Like the Bond films, the conclusion of The Good, the Bad, and the Ugly does not suggest that the hero's adventures have wrapped up and come to an end as they do in most feature films. This story seems only to have been a brief episode in an endless saga which will continue for the hero, though we never get to see most of it. The film's end is merely a pause in the existence of its unchanging god-hero.


A god narrative of a far difference character can be found in Forrest Gump. While The Good, the Bad, and the Ugly presents only a few episodes in a suggested saga, Gump shows its hero's saga in it near entirety. Gump's narrative presents a very non-traditional structure composed of a series of adventurous episodes, one after another. The only thread which holds Gump together into anything suggesting a traditional three-act form is the one story element which never changes: Forrest's continuing desire to find Jenny and make her his love. The rest of the film, in its epic saga form, depicts little more than the many ways an immortal god-hero like Forrest chooses to fill his time while waiting to meet his Jenny again.

It might be difficult to imagine Forrest as a god-hero. However, his character demonstrates the same non-traditional qualities as James Bond or Blondie. First, by way of his slow-witted and simple nature, Gump perpetually exists outside of the world of the common man. He walks among them, but he is not one of them. Forrest's simple-mindedness actually has the effect of elevating him above others into a virtuous being. He cannot lie. He cannot hate. He cannot understand the petty arguments, prejudices, greed and anger which often consume the common mortal's life. He can almost be considered a being without sin. Second, one cannot deny that Forrest's physical skills border on the supernatural. He has the speed to become a college football All-American with no major effort. He has the strength to carry five Army buddies to safety. He becomes a world-class ping pong player only months after first picking up a paddle. He's the only captain with the skill to keep his shrimp boat from being destroyed in a hurricane. The examples go on and on. Third, Forrest has an implied immortality, both in a physical and a metaphysical sense. He is not only immortal in body, as he survives Vietnam and the hurricane, but immortal in spirit. As the decades pass, Gump's exploits pop up in the national media again and again, as if he were some sort of cosmic thread uniting American history. Fourth and most importantly, like Bond and Blondie, Forrest never suffers any ethical dilemma or confusion over what actions to take. Thanks to his simple mind and pure heart, he does not think; he simply does and always comes out in the right. 

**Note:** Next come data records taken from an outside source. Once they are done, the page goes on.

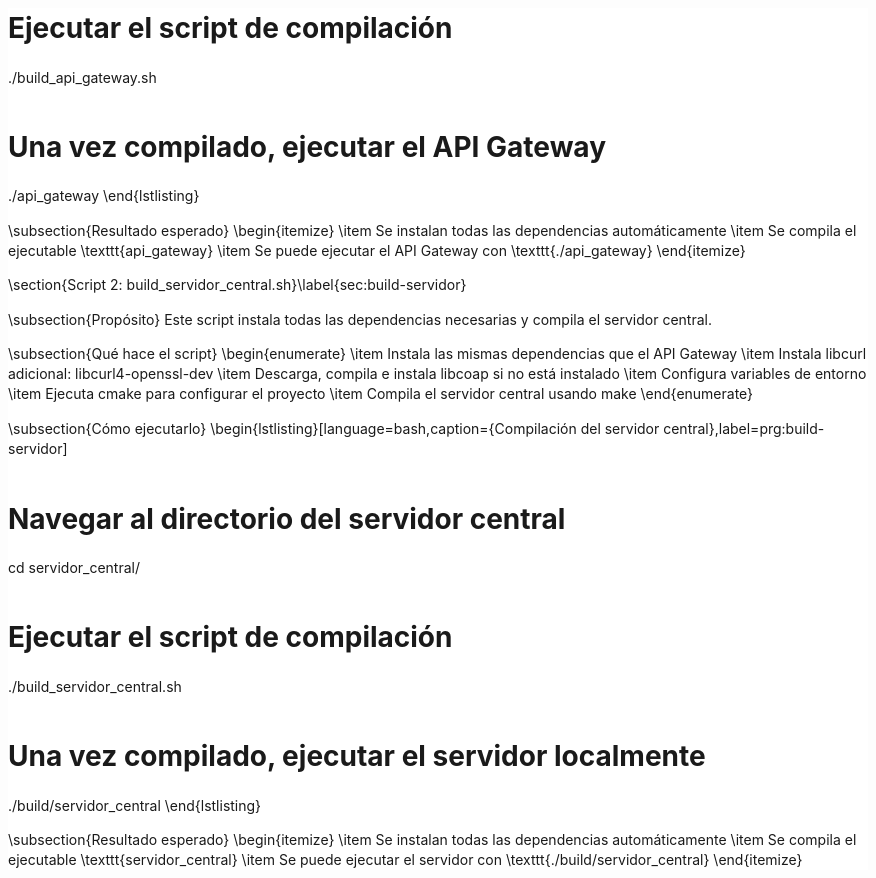 # Ejecutar el script de compilación
./build_api_gateway.sh

# Una vez compilado, ejecutar el API Gateway
./api_gateway
\end{lstlisting}

\subsection{Resultado esperado}
\begin{itemize}
    \item Se instalan todas las dependencias automáticamente
    \item Se compila el ejecutable \texttt{api\_gateway}
    \item Se puede ejecutar el API Gateway con \texttt{./api\_gateway}
\end{itemize}

\section{Script 2: build\_servidor\_central.sh}\label{sec:build-servidor}

\subsection{Propósito}
Este script instala todas las dependencias necesarias y compila el servidor central.

\subsection{Qué hace el script}
\begin{enumerate}
    \item Instala las mismas dependencias que el API Gateway
    \item Instala libcurl adicional: libcurl4-openssl-dev
    \item Descarga, compila e instala libcoap si no está instalado
    \item Configura variables de entorno
    \item Ejecuta cmake para configurar el proyecto
    \item Compila el servidor central usando make
\end{enumerate}

\subsection{Cómo ejecutarlo}
\begin{lstlisting}[language=bash,caption={Compilación del servidor central},label=prg:build-servidor]
# Navegar al directorio del servidor central
cd servidor_central/

# Ejecutar el script de compilación
./build_servidor_central.sh

# Una vez compilado, ejecutar el servidor localmente
./build/servidor_central
\end{lstlisting}

\subsection{Resultado esperado}
\begin{itemize}
    \item Se instalan todas las dependencias automáticamente
    \item Se compila el ejecutable \texttt{servidor\_central}
    \item Se puede ejecutar el servidor con \texttt{./build/servidor\_central}
\end{itemize}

Isn't it weird how I keep showing up at these things?
 
As a character, Forrest Gump does not have any fatal flaw which he must overcome. Though his naivete and childish innocence do pose difficulty, this is not a fatal flaw in the traditional sense. First, this behavior is part of Forrest's innate nature; a trait which cannot be changed. Second, this “flaw” is actually Forrest's greatest virtue, since his innocent mind is the tool which leads him time and again down the correct paths to overcome conflicts and succeed with hardly any effort.


The Bond franchise, The Good, the Bad and the Ugly and Forrest Gump. Here we have three examples of highly-successful films of non-traditional structure in which the protagonists all share the same unusual heroic traits. These successes are not freak occurrences in the one-and-only monostructure of cinematic storytelling, but evidence which suggests an alternate form of structure; one with significant parallels to the god narratives of myth – perhaps even providing a modern evolution of these tales. However, any further understanding of this structure and how it functions will require further investigation and hopefully uncover many more examples of its type.